┌─ EXTRACTED ENTRIES

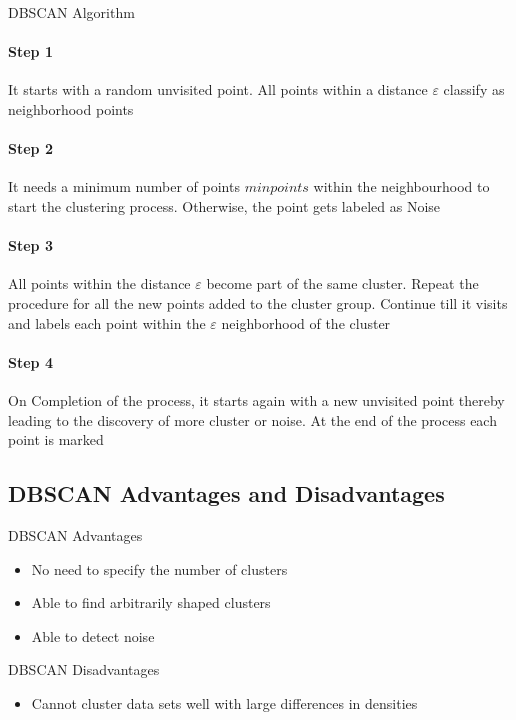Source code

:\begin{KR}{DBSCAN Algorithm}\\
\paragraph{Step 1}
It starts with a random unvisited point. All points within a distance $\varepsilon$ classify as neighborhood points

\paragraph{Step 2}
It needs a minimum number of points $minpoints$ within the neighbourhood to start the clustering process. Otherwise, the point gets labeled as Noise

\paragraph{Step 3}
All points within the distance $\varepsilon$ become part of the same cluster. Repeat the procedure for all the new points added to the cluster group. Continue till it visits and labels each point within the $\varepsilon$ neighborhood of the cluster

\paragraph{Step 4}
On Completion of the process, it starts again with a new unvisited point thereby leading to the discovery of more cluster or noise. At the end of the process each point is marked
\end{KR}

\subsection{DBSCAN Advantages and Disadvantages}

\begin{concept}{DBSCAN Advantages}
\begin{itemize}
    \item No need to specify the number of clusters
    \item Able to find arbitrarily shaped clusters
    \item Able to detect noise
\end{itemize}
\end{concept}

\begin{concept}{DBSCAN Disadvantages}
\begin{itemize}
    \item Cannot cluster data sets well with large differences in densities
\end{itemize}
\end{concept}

└─
┌─ EXTRACTED ENTRIES

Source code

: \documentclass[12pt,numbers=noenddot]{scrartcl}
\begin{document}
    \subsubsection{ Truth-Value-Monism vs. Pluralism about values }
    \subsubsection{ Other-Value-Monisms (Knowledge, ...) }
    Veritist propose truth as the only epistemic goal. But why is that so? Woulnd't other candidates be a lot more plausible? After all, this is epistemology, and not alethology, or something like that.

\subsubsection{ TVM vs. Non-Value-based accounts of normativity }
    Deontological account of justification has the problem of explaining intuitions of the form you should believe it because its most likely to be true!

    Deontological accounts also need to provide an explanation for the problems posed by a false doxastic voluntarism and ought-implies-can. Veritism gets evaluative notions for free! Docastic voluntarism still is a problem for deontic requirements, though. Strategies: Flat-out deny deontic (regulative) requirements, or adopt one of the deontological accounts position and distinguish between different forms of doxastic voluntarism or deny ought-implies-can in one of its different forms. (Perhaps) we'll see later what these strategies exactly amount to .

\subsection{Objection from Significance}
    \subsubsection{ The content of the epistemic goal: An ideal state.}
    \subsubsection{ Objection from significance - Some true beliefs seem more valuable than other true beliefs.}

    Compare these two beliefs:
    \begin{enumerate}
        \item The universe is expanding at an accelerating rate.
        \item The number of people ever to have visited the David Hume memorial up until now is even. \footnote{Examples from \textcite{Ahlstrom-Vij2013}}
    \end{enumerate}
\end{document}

└─

### YOUR ASSIGNMENT
Filter the records above for lines containing the word "true", and copy those lines.

### ANSWER
    Deontological account of justification has the problem of explaining intuitions of the form you should believe it because its most likely to be true!
    \subsubsection{ Objection from significance - Some true beliefs seem more valuable than other true beliefs.}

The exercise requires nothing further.